--- WORK REQUIRED ---
Starting at the line with "## Recording" and going on through the line with "GitHub profile page", reproduce each line in the records below exactly and nothing more.

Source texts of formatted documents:
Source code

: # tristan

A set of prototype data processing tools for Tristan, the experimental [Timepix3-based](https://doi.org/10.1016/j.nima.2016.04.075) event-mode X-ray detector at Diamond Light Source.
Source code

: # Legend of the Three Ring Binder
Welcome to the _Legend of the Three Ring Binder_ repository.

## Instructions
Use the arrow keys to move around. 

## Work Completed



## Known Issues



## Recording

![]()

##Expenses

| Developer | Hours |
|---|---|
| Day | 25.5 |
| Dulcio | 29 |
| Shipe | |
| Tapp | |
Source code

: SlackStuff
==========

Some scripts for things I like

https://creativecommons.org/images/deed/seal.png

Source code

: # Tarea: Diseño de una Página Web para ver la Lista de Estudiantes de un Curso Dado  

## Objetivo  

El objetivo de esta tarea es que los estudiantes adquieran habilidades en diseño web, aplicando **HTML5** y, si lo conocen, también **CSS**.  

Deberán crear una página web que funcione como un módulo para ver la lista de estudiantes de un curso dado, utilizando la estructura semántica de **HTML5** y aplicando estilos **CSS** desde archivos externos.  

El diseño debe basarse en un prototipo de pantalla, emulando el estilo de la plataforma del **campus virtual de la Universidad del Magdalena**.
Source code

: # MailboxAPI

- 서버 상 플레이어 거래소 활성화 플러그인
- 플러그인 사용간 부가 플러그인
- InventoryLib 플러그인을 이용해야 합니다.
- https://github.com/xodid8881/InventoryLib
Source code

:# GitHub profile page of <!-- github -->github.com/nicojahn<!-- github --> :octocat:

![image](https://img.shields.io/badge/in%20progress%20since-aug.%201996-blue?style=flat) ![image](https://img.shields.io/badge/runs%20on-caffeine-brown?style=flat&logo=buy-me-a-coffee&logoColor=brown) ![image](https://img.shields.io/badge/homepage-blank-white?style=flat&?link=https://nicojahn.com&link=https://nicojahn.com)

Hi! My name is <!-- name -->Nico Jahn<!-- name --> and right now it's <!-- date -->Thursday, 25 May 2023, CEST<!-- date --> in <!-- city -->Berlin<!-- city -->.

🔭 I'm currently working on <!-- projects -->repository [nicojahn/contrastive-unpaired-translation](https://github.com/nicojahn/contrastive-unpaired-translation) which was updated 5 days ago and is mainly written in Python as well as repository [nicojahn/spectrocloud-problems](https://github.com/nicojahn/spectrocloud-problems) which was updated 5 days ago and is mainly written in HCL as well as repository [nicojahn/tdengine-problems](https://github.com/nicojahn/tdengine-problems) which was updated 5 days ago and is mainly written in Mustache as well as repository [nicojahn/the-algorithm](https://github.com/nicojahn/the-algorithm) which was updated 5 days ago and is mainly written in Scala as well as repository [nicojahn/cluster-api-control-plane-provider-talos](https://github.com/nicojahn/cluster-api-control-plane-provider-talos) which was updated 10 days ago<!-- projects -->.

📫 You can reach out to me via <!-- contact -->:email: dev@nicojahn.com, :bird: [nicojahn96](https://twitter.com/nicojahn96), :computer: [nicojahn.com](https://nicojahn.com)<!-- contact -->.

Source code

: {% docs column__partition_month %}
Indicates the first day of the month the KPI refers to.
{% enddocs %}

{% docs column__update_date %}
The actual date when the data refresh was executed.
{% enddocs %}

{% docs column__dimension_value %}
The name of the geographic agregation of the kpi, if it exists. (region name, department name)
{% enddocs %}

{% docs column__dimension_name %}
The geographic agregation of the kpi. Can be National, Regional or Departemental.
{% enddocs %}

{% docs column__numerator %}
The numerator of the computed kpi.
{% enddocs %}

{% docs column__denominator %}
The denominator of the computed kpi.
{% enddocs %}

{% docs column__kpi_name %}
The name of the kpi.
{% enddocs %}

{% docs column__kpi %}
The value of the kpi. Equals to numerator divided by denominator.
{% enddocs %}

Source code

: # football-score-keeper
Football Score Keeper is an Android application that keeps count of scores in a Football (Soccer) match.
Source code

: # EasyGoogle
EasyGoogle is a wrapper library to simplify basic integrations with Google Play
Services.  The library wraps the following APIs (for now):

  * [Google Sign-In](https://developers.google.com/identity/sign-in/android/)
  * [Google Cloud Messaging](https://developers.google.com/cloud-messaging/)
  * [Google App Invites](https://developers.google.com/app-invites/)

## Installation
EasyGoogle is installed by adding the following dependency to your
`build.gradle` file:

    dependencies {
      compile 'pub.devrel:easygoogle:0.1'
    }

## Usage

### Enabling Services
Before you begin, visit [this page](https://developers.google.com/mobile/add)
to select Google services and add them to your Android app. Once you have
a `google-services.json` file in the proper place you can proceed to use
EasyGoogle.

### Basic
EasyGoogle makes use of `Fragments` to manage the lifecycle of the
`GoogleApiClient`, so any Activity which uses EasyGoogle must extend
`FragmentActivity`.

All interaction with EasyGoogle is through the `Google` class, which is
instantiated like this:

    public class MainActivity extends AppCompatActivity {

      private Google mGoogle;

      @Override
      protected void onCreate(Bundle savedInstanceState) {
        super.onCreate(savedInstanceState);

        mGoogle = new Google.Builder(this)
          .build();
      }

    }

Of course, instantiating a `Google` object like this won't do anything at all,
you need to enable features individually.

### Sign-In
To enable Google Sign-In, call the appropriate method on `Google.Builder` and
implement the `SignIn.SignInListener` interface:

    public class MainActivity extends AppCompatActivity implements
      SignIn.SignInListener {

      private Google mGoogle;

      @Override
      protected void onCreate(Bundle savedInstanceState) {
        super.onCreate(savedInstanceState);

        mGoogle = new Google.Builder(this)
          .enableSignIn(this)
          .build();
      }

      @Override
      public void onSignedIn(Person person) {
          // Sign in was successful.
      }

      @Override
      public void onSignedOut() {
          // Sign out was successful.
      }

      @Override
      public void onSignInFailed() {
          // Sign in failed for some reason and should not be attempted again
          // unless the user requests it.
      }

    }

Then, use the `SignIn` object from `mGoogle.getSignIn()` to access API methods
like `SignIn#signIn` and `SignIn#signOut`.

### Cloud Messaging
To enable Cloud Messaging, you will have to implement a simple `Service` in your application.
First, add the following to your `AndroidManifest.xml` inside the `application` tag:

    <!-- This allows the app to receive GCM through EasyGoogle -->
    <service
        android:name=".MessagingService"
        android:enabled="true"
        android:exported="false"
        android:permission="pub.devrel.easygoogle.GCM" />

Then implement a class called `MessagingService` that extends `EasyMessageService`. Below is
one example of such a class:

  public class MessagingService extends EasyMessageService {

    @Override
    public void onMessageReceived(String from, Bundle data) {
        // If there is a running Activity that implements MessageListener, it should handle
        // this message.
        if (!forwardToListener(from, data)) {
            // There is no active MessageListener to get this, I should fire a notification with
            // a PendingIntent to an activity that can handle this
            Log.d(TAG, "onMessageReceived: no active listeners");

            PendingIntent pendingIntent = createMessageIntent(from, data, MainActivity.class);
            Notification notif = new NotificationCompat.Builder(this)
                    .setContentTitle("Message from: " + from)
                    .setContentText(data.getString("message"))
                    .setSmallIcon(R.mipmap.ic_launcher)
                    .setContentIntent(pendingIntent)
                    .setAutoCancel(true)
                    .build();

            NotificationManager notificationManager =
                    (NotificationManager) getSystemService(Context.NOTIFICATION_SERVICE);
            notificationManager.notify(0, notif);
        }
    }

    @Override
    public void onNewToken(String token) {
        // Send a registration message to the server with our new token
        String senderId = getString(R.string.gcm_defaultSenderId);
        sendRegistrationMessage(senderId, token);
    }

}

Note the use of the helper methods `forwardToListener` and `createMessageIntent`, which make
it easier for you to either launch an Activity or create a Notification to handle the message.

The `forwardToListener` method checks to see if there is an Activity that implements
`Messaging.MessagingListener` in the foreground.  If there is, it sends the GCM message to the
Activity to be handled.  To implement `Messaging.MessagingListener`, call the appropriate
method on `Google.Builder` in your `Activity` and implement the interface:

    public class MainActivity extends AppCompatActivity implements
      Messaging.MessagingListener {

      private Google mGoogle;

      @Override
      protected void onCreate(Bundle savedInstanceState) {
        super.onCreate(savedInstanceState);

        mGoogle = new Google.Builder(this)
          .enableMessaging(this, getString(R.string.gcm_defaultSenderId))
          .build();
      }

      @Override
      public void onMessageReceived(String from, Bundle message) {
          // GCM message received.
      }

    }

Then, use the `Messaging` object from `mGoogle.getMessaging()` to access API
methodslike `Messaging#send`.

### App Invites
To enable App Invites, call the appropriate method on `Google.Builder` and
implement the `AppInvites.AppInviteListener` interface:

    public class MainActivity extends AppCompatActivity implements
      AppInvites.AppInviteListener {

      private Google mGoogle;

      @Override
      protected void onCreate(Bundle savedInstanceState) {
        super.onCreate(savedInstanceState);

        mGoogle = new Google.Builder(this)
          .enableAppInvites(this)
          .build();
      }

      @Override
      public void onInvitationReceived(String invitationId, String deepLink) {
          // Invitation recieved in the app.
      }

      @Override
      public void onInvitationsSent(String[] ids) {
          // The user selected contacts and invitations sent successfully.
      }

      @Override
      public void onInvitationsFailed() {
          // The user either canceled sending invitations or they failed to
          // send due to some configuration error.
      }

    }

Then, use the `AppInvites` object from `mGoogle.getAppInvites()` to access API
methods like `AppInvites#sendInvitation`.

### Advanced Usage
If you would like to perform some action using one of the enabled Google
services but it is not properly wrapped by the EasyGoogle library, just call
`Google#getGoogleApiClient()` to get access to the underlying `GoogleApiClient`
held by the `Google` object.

--- WRITTEN ANSWER ---
## Recording

![]()

##Expenses

| Developer | Hours |
|---|---|
| Day | 25.5 |
| Dulcio | 29 |
| Shipe | |
| Tapp | |
Source code

: SlackStuff
==========

Some scripts for things I like

https://creativecommons.org/images/deed/seal.png

Source code

: # Tarea: Diseño de una Página Web para ver la Lista de Estudiantes de un Curso Dado  

## Objetivo  

El objetivo de esta tarea es que los estudiantes adquieran habilidades en diseño web, aplicando **HTML5** y, si lo conocen, también **CSS**.  

Deberán crear una página web que funcione como un módulo para ver la lista de estudiantes de un curso dado, utilizando la estructura semántica de **HTML5** y aplicando estilos **CSS** desde archivos externos.  

El diseño debe basarse en un prototipo de pantalla, emulando el estilo de la plataforma del **campus virtual de la Universidad del Magdalena**.
Source code

: # MailboxAPI

- 서버 상 플레이어 거래소 활성화 플러그인
- 플러그인 사용간 부가 플러그인
- InventoryLib 플러그인을 이용해야 합니다.
- https://github.com/xodid8881/InventoryLib
Source code

:# GitHub profile page of <!-- github -->github.com/nicojahn<!-- github --> :octocat:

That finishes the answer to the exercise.